When you visit your primary care physician to try and determine if you have insomnia, he or she will be most interested in discovering if your insomnia is a medical disorder in and of itself or a secondary manifestation of another condition, like arthritis or heartburn. Your doctor will follow several steps in order to reach a definitive diagnosis. First your doctor likely will take your clinical history and ask you several questions to help her determine the quality of your sleep, including
- How long have you had trouble sleeping?
- Had you recently experienced significant stress or an emotional upset when it began?
- How did you sleep before the sleeplessness began?
- How often do bouts of sleeplessness occur?
- Does anything in particular make it better?
- Does anything in particular make it worse?
- How long does it take you to get to sleep after you lie down?
- Are you able to sleep the night through, or do you wake up several times in the middle of the night, or awaken too early?

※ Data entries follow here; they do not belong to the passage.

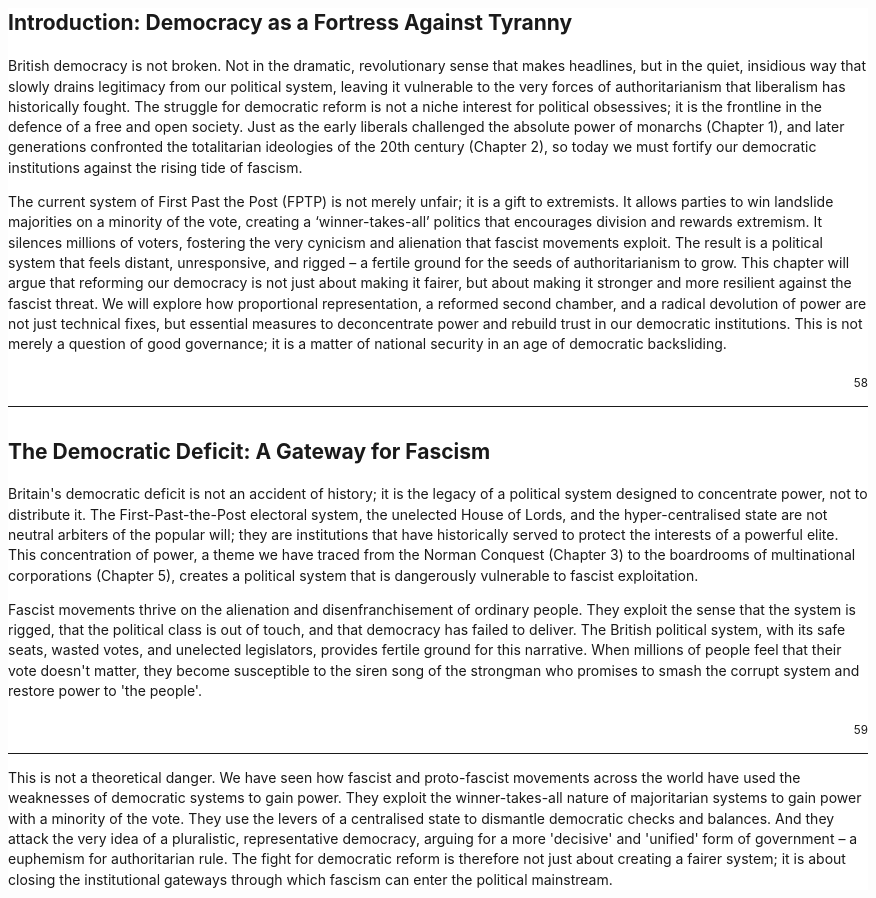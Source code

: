 

## Introduction: Democracy as a Fortress Against Tyranny

British democracy is not broken. Not in the dramatic, revolutionary sense that makes headlines, but in the quiet, insidious way that slowly drains legitimacy from our political system, leaving it vulnerable to the very forces of authoritarianism that liberalism has historically fought. The struggle for democratic reform is not a niche interest for political obsessives; it is the frontline in the defence of a free and open society. Just as the early liberals challenged the absolute power of monarchs (Chapter 1), and later generations confronted the totalitarian ideologies of the 20th century (Chapter 2), so today we must fortify our democratic institutions against the rising tide of fascism.

The current system of First Past the Post (FPTP) is not merely unfair; it is a gift to extremists. It allows parties to win landslide majorities on a minority of the vote, creating a ‘winner-takes-all’ politics that encourages division and rewards extremism. It silences millions of voters, fostering the very cynicism and alienation that fascist movements exploit. The result is a political system that feels distant, unresponsive, and rigged – a fertile ground for the seeds of authoritarianism to grow. This chapter will argue that reforming our democracy is not just about making it fairer, but about making it stronger and more resilient against the fascist threat. We will explore how proportional representation, a reformed second chamber, and a radical devolution of power are not just technical fixes, but essential measures to deconcentrate power and rebuild trust in our democratic institutions. This is not merely a question of good governance; it is a matter of national security in an age of democratic backsliding.



<div align="right"><sub>58</sub></div>
<div style="page-break-after: always;"></div>

---

## The Democratic Deficit: A Gateway for Fascism

Britain's democratic deficit is not an accident of history; it is the legacy of a political system designed to concentrate power, not to distribute it. The First-Past-the-Post electoral system, the unelected House of Lords, and the hyper-centralised state are not neutral arbiters of the popular will; they are institutions that have historically served to protect the interests of a powerful elite. This concentration of power, a theme we have traced from the Norman Conquest (Chapter 3) to the boardrooms of multinational corporations (Chapter 5), creates a political system that is dangerously vulnerable to fascist exploitation.

Fascist movements thrive on the alienation and disenfranchisement of ordinary people. They exploit the sense that the system is rigged, that the political class is out of touch, and that democracy has failed to deliver. The British political system, with its safe seats, wasted votes, and unelected legislators, provides fertile ground for this narrative. When millions of people feel that their vote doesn't matter, they become susceptible to the siren song of the strongman who promises to smash the corrupt system and restore power to 'the people'.

<div align="right"><sub>59</sub></div>
<div style="page-break-after: always;"></div>

---

This is not a theoretical danger. We have seen how fascist and proto-fascist movements across the world have used the weaknesses of democratic systems to gain power. They exploit the winner-takes-all nature of majoritarian systems to gain power with a minority of the vote. They use the levers of a centralised state to dismantle democratic checks and balances. And they attack the very idea of a pluralistic, representative democracy, arguing for a more 'decisive' and 'unified' form of government – a euphemism for authoritarian rule. The fight for democratic reform is therefore not just about creating a fairer system; it is about closing the institutional gateways through which fascism can enter the political mainstream.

- Do you awake feeling refreshed or groggy?
- How many times a night do you wake up?
- How long does getting back to sleep take you after you do wake up?
- Do you have problems with fatigue and sleepiness during your regular daytime activities?
- Is your daytime sleepiness hurting your mental sharpness and job performance?
- Does your insomnia adversely impact your waking life, your mood, and your relationships at home and work?
Your doctor may also ask you about your eating and drinking habits to rule out factors such as over-consumption of caffeine as a possible cause. Your doctor will also want to know if you’re taking any drugs, prescribed or not, that could possibly cause insomnia as a side effect and whether or not you exercise regularly and what time of day you exercise. Finally, your doctor will look for any co-existing medical or psychiatric conditions that could be triggering your insomnia.
This list may seem like a lot of questions, but your doctor really needs accurate answers to them all in order to make an effective assessment. One way to provide your doctor accurate information about your sleep habits is to keep a sleep diary for at least two consecutive weeks before you visit your doctor. Be sure to share the completed diary with your doctor.
When your doctor asks about your sleep history, your sleep diary becomes very valuable. If you don’t keep one, your recollection of your sleep disturbances may be so vague that your doctor can’t offer any help. In addition to reading through your sleep diary, your doctor will ask your bedmate for his or her impression of your sleep problems. Sometimes a bedmate has a more accurate take on the situation than the person suffering from insomnia.
Your doctor will check your diary for some of the same information she collected in your clinical history — for example, how long it takes you to get to sleep, whether or not you wake up too soon or too frequently, and how you perceive your sleep quality. Make sure you record all this information in your sleep diary.
Your doctor will also want to know when the problem started, how long it’s been going on, and whether you have any easily identifiable triggers, such as emotional disturbances or substance abuse. Finally, she’ll ask you about your sleep habits — whether or not you have a regular bedtime, a comfortable bed in a comfortable room, and so on.
Then your doctor will perform a complete physical examination in order to identify and/or rule out any co-existing medical conditions that may be causing your insomnia. She may also order blood and urine tests that may help rule out underlying medical causes for your sleep problems.
Your doctor won’t send you to a sleep lab for a polysomnograph or other testing unless he suspects a co-existing condition including sleep apnea, periodic limb movement disorder, and sleep-related epilepsy, to name a few. Sleep studies aren’t usually helpful for diagnosing insomnia, because when a patient is in a sleep lab, some of the triggers that may be responsible for her insomnia aren’t present. A patient leaves behind the hot room, the frisky pet, the snoring bedmate, the neighbor’s barking dog, and many other factors that can contribute to insomnia when he or she comes to a sleep lab.
After your doctor determines what type of insomnia you have and figures out what’s causing it, he can prescribe appropriate treatment.